Studies carried out on multiple databases have become more common due to the increased accessibility of data.^35,36 Data sources transformed into CDMs are often used as they provide analytic efficiencies.^9,37 The aim of this study was to evaluate the success of the OMOP transformation for CPRD, a major EHR database, by comparing the prevalent and incident event/code counts between the source and OMOP-transformed data. The event count estimates were not produced with the same rigour as when investigating diseases/episodes and should not be used for that purpose. Some differences were due to how codes were mapped to different tables, highlighting the importance for researchers to search across all datasets and domains when defining cohorts.
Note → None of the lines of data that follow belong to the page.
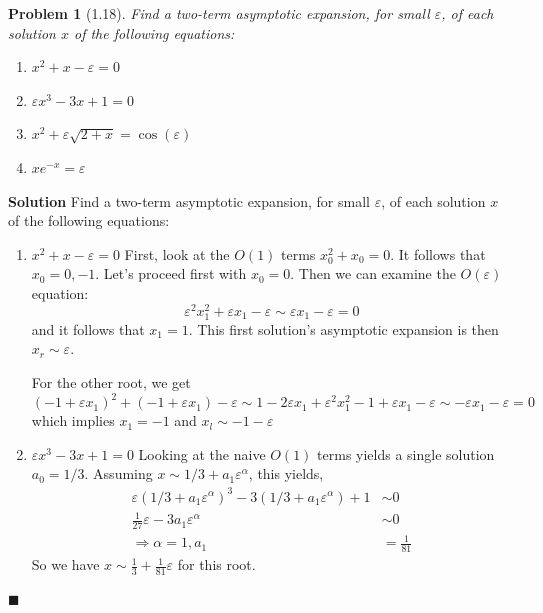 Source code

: \documentclass[11pt]{article}
\newcommand{\vep}{\varepsilon}
\theoremstyle{problemstyle}
\newtheorem{problem}{Problem}
\newenvironment{solution}
  {\noindent\textbf{Solution}\quad}
  {\hfill$\blacksquare$\par\vspace{1em}}
\begin{document}
\newpage
\begin{problem}[1.18]
  Find a two-term asymptotic expansion, for small $\vep$, of each solution $x$ of the
  following equations:
  \begin{enumerate}
    \item $x^2 + x - \vep = 0$
    \item[(e)] $\vep x^3 -3x + 1 = 0$
    \item[(h)] $x^2 + \vep \sqrt{2+x} = \cos(\vep)$
    \item[(p)] $xe^{-x} = \vep$
  \end{enumerate}
\end{problem}

\begin{solution}
  Find a two-term asymptotic expansion, for small $\vep$, of each solution $x$ of the
  following equations:
  \begin{enumerate}
    \item $x^2 + x - \vep = 0$
      \newline
      First, look at the $O(1)$ terms $x_0^2 + x_0 = 0$. It follows that $x_0 =
      0,-1$. Let's proceed first with $x_0 = 0$. Then we can examine the
      $O(\vep)$ equation:
      \[\vep^2 x_1^2 + \vep x_1 - \vep \sim \vep x_1 - \vep = 0 \]
      and it follows that $x_1 = 1$. This first solution's asymptotic expansion
      is then $x_r \sim \vep$.

      For the other root, we get
      \[
        (-1 + \vep x_1)^2 + (-1 + \vep x_1) - \vep \sim 1 - 2\vep x_1 + \vep^2
        x_1^2 - 1 + \vep x_1
        - \vep \sim -\vep x_1 - \vep = 0
      \]
      which implies $x_1 = - 1$ and $x_l \sim - 1 - \vep$
    \item[(e)] $\vep x^3 -3x + 1 = 0$
      \newline
      Looking at the naive $O(1)$ terms yields a single solution $a_0 = 1/3$.
      Assuming $x \sim 1/3 + a_1 \vep^\alpha$, this yields,
      \begin{align*}
        \vep(1/3 + a_1 \vep^\alpha)^3 - 3(1/3 + a_1 \vep^\alpha) + 1 & \sim 0 \\
        \frac{1}{27}\vep - 3a_1\vep^\alpha & \sim 0 \\
        \Rightarrow \alpha = 1, a_1 & = \frac{1}{81}
      \end{align*}
      So we have $x \sim \frac{1}{3} + \frac{1}{81} \vep$ for this root.


\end{enumerate}
\end{solution}
\end{document}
Overall, the findings confirm the consistency of output following the OMOP transformation of both CPRD GOLD and CPRD Aurum and provide confidence in analyses conducted using OMOP-transformed data. The availability of CPRD datasets in OMOP format promotes methodological consistency and streamlines multi-database analyses. Citing OMOP transformation evaluations (for CPRD and other databases) is essential for the scientific community to ensure high-quality research. Future research could include validation of other aspects of OMOP transformation and specifically the mapping of source codes to concepts.

Conclusion

This study evaluated the transformation of CPRD GOLD and CPRD Aurum databases into the OMOP CDM. A comparison of prevalent and incident event counts across 38 clinical concepts between the source and OMOP-transformed datasets, showed a high degree of consistency, particularly for diagnoses and prescriptions. Small discrepancies were observed in certain domains such as vaccinations and laboratory results, largely due to variation in code-to-domain mappings.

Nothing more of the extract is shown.